Rough gloved hands shake my shoulders until the world spins back into focus. Worry lines crease the corners of her eyes as she shouts my name over and over again.

"Hey, King." She snaps her fingers in front of my face. "King! Wake up!"

I focus on her one silver eye until the blur in my vision clears.

"There you are," she says, then leans in and spits on my nose when she yells. "What the hell are you doing?"

"I'm hunting." I slur my words.

"You were serious about that plan?" her voice rasps. A vein pops from the side of her neck.

"Yeah." I point a weak finger to the doorway, where the monster howls outside. "That's my ticket to Mars. Well, it was supposed to be."

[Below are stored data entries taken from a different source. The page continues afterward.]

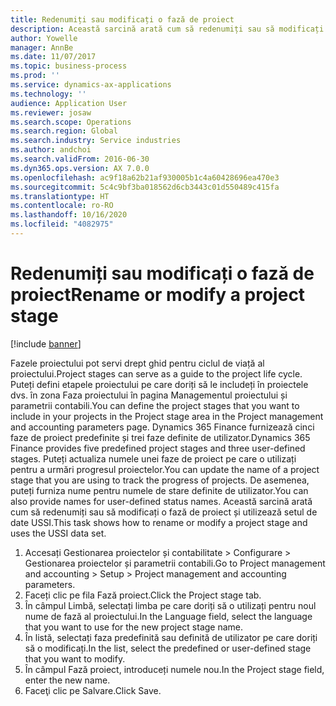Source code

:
 ```yaml
---
title: Redenumiți sau modificați o fază de proiect
description: Această sarcină arată cum să redenumiți sau să modificați o fază de proiect.
author: Yowelle
manager: AnnBe
ms.date: 11/07/2017
ms.topic: business-process
ms.prod: ''
ms.service: dynamics-ax-applications
ms.technology: ''
audience: Application User
ms.reviewer: josaw
ms.search.scope: Operations
ms.search.region: Global
ms.search.industry: Service industries
ms.author: andchoi
ms.search.validFrom: 2016-06-30
ms.dyn365.ops.version: AX 7.0.0
ms.openlocfilehash: ac9f18a62b21af930005b1c4a60428696ea470e3
ms.sourcegitcommit: 5c4c9bf3ba018562d6cb3443c01d550489c415fa
ms.translationtype: HT
ms.contentlocale: ro-RO
ms.lasthandoff: 10/16/2020
ms.locfileid: "4082975"
---
```

# <a name="rename-or-modify-a-project-stage"></a><span data-ttu-id="6d25b-103">Redenumiți sau modificați o fază de proiect</span><span class="sxs-lookup"><span data-stu-id="6d25b-103">Rename or modify a project stage</span></span>

[!include [banner](../../includes/banner.md)]

<span data-ttu-id="6d25b-104">Fazele proiectului pot servi drept ghid pentru ciclul de viață al proiectului.</span><span class="sxs-lookup"><span data-stu-id="6d25b-104">Project stages can serve as a guide to the project life cycle.</span></span> <span data-ttu-id="6d25b-105">Puteți defini etapele proiectului pe care doriți să le includeți în proiectele dvs. în zona Faza proiectului în pagina Managementul proiectului și parametrii contabili.</span><span class="sxs-lookup"><span data-stu-id="6d25b-105">You can define the project stages that you want to include in your projects in the Project stage area in the Project management and accounting parameters page.</span></span> <span data-ttu-id="6d25b-106">Dynamics 365 Finance furnizează cinci faze de proiect predefinite și trei faze definite de utilizator.</span><span class="sxs-lookup"><span data-stu-id="6d25b-106">Dynamics 365 Finance provides five predefined project stages and three user-defined stages.</span></span> <span data-ttu-id="6d25b-107">Puteți actualiza numele unei faze de proiect pe care o utilizați pentru a urmări progresul proiectelor.</span><span class="sxs-lookup"><span data-stu-id="6d25b-107">You can update the name of a project stage that you are using to track the progress of projects.</span></span> <span data-ttu-id="6d25b-108">De asemenea, puteți furniza nume pentru numele de stare definite de utilizator.</span><span class="sxs-lookup"><span data-stu-id="6d25b-108">You can also provide names for user-defined status names.</span></span> <span data-ttu-id="6d25b-109">Această sarcină arată cum să redenumiți sau să modificați o fază de proiect și utilizează setul de date USSI.</span><span class="sxs-lookup"><span data-stu-id="6d25b-109">This task shows how to rename or modify a project stage and uses the USSI data set.</span></span>

1. <span data-ttu-id="6d25b-110">Accesați Gestionarea proiectelor și contabilitate > Configurare > Gestionarea proiectelor și parametrii contabili.</span><span class="sxs-lookup"><span data-stu-id="6d25b-110">Go to Project management and accounting > Setup > Project management and accounting parameters.</span></span>
2. <span data-ttu-id="6d25b-111">Faceți clic pe fila Fază proiect.</span><span class="sxs-lookup"><span data-stu-id="6d25b-111">Click the Project stage tab.</span></span>
3. <span data-ttu-id="6d25b-112">În câmpul Limbă, selectați limba pe care doriți să o utilizați pentru noul nume de fază al proiectului.</span><span class="sxs-lookup"><span data-stu-id="6d25b-112">In the Language field, select the language that you want to use for the new project stage name.</span></span>
4. <span data-ttu-id="6d25b-113">În listă, selectați faza predefinită sau definită de utilizator pe care doriți să o modificați.</span><span class="sxs-lookup"><span data-stu-id="6d25b-113">In the list, select the predefined or user-defined stage that you want to modify.</span></span> 
5. <span data-ttu-id="6d25b-114">În câmpul Fază proiect, introduceți numele nou.</span><span class="sxs-lookup"><span data-stu-id="6d25b-114">In the Project stage field, enter the new name.</span></span>
6. <span data-ttu-id="6d25b-115">Faceţi clic pe Salvare.</span><span class="sxs-lookup"><span data-stu-id="6d25b-115">Click Save.</span></span>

"King, that's stupid as hell!"

"That's your opinion."

"Mother--" She closes her eyes. When she snaps them open they seethe, even the empty one. "You're fucking irresponsible, you know that?"

"No I'm no--"

"This isn't going to work!"

"Who says?"

"I say!" She twists her hands through the front of my shirt and lifts me up against the bar table. "I'm giving you three minutes. Get yourself together and clean up your mess."

I grab her wrists. "Three minutes or what?"

"Or I'm killing your monster and going to Mars by myself."

"The Minister won't negotiate. This is the only way."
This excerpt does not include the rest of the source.